Since we opted to sleep in, we didn’t get a chance to visit the local market, but we did get a delicious nutritious three hours of extra sleep. Our cooking class took place at Ketut’s Balinese family compound (i.e. his home), set in the lush jungle, a short distance from Ubud. As is customary before meals, we began by preparing an offering of fresh flowers, betel leaves and panda to the Hindu gods.
Whether this is applicable to all Indonesian food or just an example of a efficiently utilized menu, I have no idea, but the most important thing I learned was that Indonesian cooking is rooted in the preparation of three sauces: peanut sauce, samba olek and gede (basic) sauce. After smelling our raw ingredients (which included three kinds of garlic!), we began the laborious process of chopping, grinding and sauteeing each into a paste that would later be used as a base for our proteins. Let’s just say I’m happy that modern-day food processors have replaced the mortar and pestle :)
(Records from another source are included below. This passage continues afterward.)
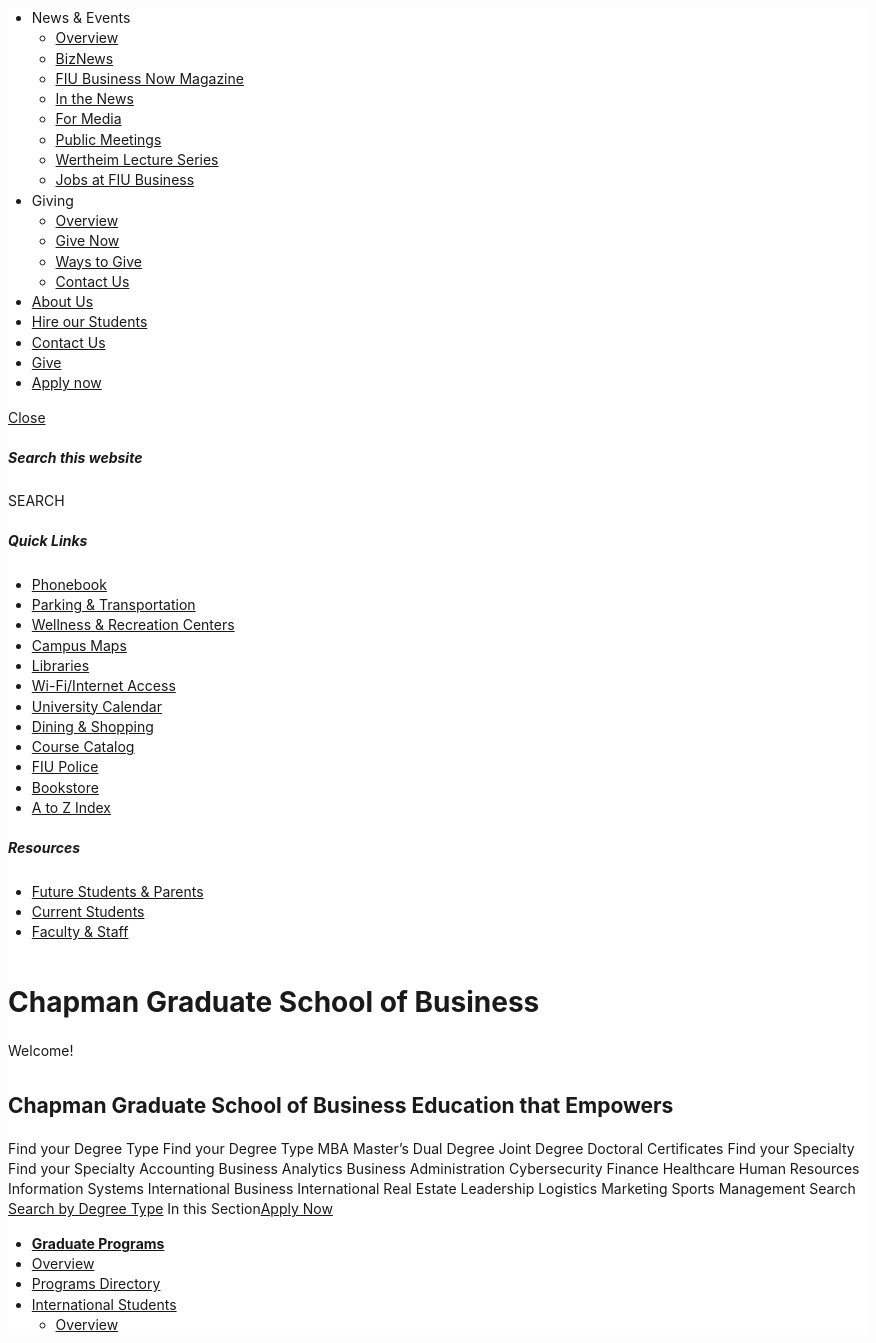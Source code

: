   * News & Events
    * [Overview](https://business.fiu.edu/news-events/index.html)
    * [BizNews](https://business.fiu.edu/news/)
    * [FIU Business Now Magazine](https://business.fiu.edu/magazine/spring-2024/)
    * [In the News](https://business.fiu.edu/news-events/in-the-news/index.html)
    * [For Media](https://business.fiu.edu/news-events/for-media/index.html)
    * [Public Meetings](https://business.fiu.edu/news-events/public-meetings/index.html)
    * [Wertheim Lecture Series](https://business.fiu.edu/news-events/wertheim-lecture-series/index.html)
    * [Jobs at FIU Business](https://business.fiu.edu/news-events/careers/index.html)
  * Giving
    * [Overview](https://business.fiu.edu/give/index.html)
    * [Give Now](https://business.fiu.edu/give/make-a-donation/index.html)
    * [Ways to Give](https://business.fiu.edu/give/ways-to-give/index.html)
    * [Contact Us](https://business.fiu.edu/give/contact-us/index.html)
  * [About Us](https://business.fiu.edu/about/index.html)
  * [Hire our Students](https://business.fiu.edu/career-services/employers/index.html)
  * [Contact Us](https://business.fiu.edu/contact-us/index.html)
  * [Give](https://business.fiu.edu/give/make-a-donation/index.html)
  * [Apply now](https://business.fiu.edu/apply/index.html)


[ Close ](https://business.fiu.edu/academics/graduate/)
##### Search this website
SEARCH
##### Quick Links
  * [ Phonebook](https://phonebook.fiu.edu)
  * [ Parking & Transportation](https://parking.fiu.edu/)
  * [ Wellness & Recreation Centers](https://dasa.fiu.edu/all-departments/wellness-recreation-centers/)
  * [ Campus Maps](http://campusmaps.fiu.edu/)
  * [ Libraries](https://library.fiu.edu/)
  * [ Wi-Fi/Internet Access](https://network.fiu.edu/)
  * [ University Calendar](https://calendar.fiu.edu/)
  * [ Dining & Shopping](https://shop.fiu.edu/)
  * [ Course Catalog](https://catalog.fiu.edu/)
  * [ FIU Police](https://police.fiu.edu/)
  * [ Bookstore](https://shop.fiu.edu/retail/barnes-noble/course-materials/)
  * [ A to Z Index](https://www.fiu.edu/atoz/index.html)


##### Resources
  * [ Future Students & Parents](https://www.fiu.edu/information-for/future-students-parents.html)
  * [ Current Students](https://www.fiu.edu/information-for/current-students.html)
  * [ Faculty & Staff](https://www.fiu.edu/information-for/faculty-staff.html)


# Chapman Graduate School of Business
Welcome!
## Chapman Graduate School of Business Education that Empowers
Find your Degree Type Find your Degree Type MBA Master’s Dual Degree Joint Degree Doctoral Certificates Find your Specialty Find your Specialty Accounting Business Analytics Business Administration Cybersecurity Finance Healthcare Human Resources Information Systems International Business International Real Estate Leadership Logistics Marketing Sports Management
Search  [Search by Degree Type](https://business.fiu.edu/academics/graduate/)
In this Section[Apply Now](https://business.fiu.edu/apply/#graduate)
  * **[Graduate Programs](https://business.fiu.edu/academics/graduate/index.html)**
  * [ Overview](https://business.fiu.edu/academics/graduate/index.html)
  * [Programs Directory](https://business.fiu.edu/academics/graduate/programs/index.html)
  * [International Students](https://business.fiu.edu/academics/graduate/international-students/index.html)
    * [Overview](https://business.fiu.edu/academics/graduate/international-students/index.html)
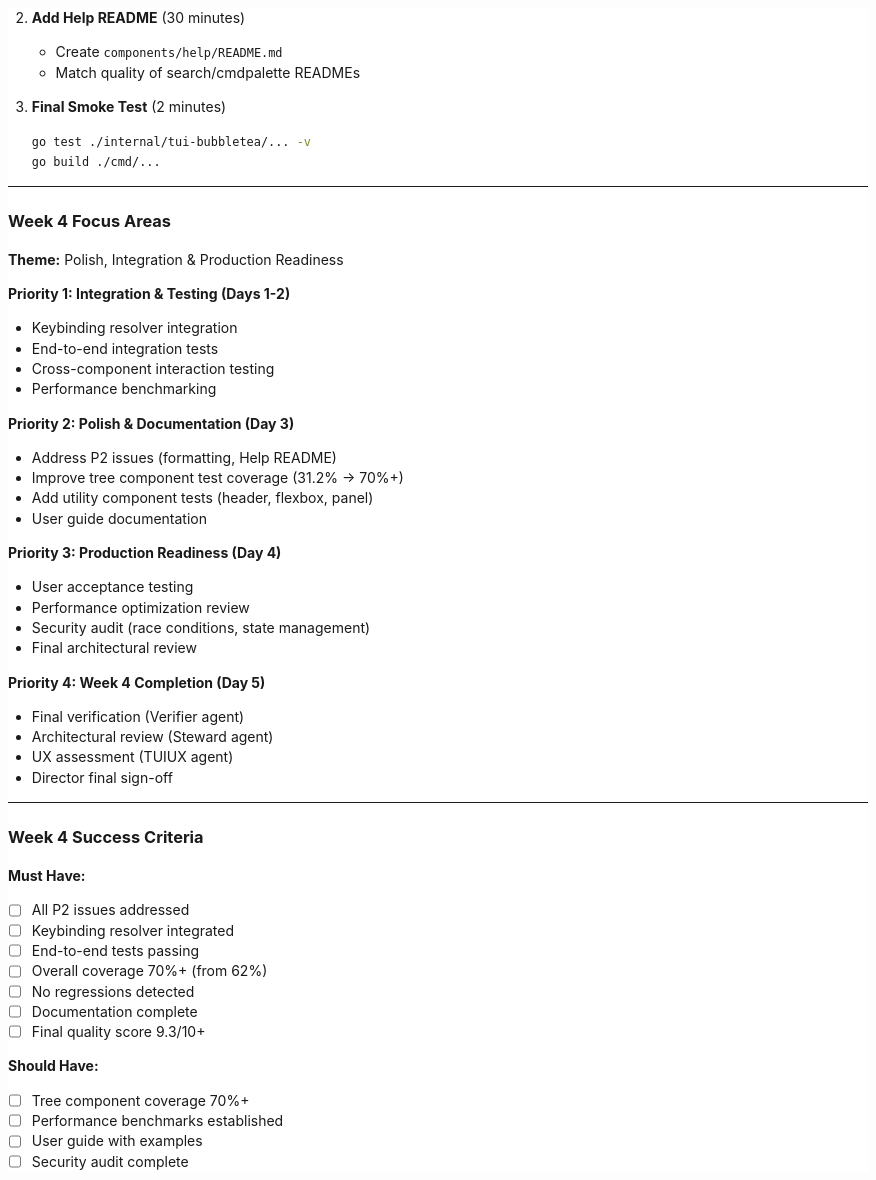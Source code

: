 2. **Add Help README** (30 minutes)
   - Create `components/help/README.md`
   - Match quality of search/cmdpalette READMEs

3. **Final Smoke Test** (2 minutes)
   ```bash
   go test ./internal/tui-bubbletea/... -v
   go build ./cmd/...
   ```

---

### Week 4 Focus Areas

**Theme:** Polish, Integration & Production Readiness

**Priority 1: Integration & Testing (Days 1-2)**
- Keybinding resolver integration
- End-to-end integration tests
- Cross-component interaction testing
- Performance benchmarking

**Priority 2: Polish & Documentation (Day 3)**
- Address P2 issues (formatting, Help README)
- Improve tree component test coverage (31.2% → 70%+)
- Add utility component tests (header, flexbox, panel)
- User guide documentation

**Priority 3: Production Readiness (Day 4)**
- User acceptance testing
- Performance optimization review
- Security audit (race conditions, state management)
- Final architectural review

**Priority 4: Week 4 Completion (Day 5)**
- Final verification (Verifier agent)
- Architectural review (Steward agent)
- UX assessment (TUIUX agent)
- Director final sign-off

---

### Week 4 Success Criteria

**Must Have:**
- [ ] All P2 issues addressed
- [ ] Keybinding resolver integrated
- [ ] End-to-end tests passing
- [ ] Overall coverage 70%+ (from 62%)
- [ ] No regressions detected
- [ ] Documentation complete
- [ ] Final quality score 9.3/10+

**Should Have:**
- [ ] Tree component coverage 70%+
- [ ] Performance benchmarks established
- [ ] User guide with examples
- [ ] Security audit complete
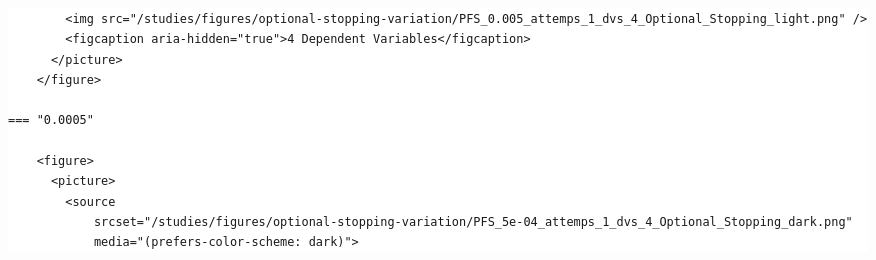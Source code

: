             <img src="/studies/figures/optional-stopping-variation/PFS_0.005_attemps_1_dvs_4_Optional_Stopping_light.png" />
            <figcaption aria-hidden="true">4 Dependent Variables</figcaption>
          </picture>
        </figure>

    === "0.0005"

        <figure>
          <picture>
            <source 
                srcset="/studies/figures/optional-stopping-variation/PFS_5e-04_attemps_1_dvs_4_Optional_Stopping_dark.png"
                media="(prefers-color-scheme: dark)">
The large, open-air kitchen served as a peaceful backdrop for the preparation of our 6-course meal, which under my direction, would have been chaos. But with the help of Ketut and his family, we swiftly moved through the menu, frying chicken for one dish and grilling tuna for the next, and always adding in a dash of our basic, samba or peanut sauces. While the cooking techniques are simple (grill, fry, stir fry, steam), the meal took a fair bit of time to prepare, since we were making everything from scratch. The chefs made sure we snacked at regular intervals, so between the fried bananas, tempeh, satay and soup, we kept our hunger at bay. All of our dishes were cooked in freshly pressed coconut oil, which Ketut’s family produces as part of their village farm collective.
Our hosts were constantly smiling, laughing and joking and before we knew it, it was time to sit down and enjoy the spoils of our labor: tuna satay, gado gado, steamed pepe, fried chicken and yellow rice. It was a feast large enough for a family of eight (not that I know anything about feeding a family) although we were just five people. We had a great time and I’d definitely come back to do it all over again.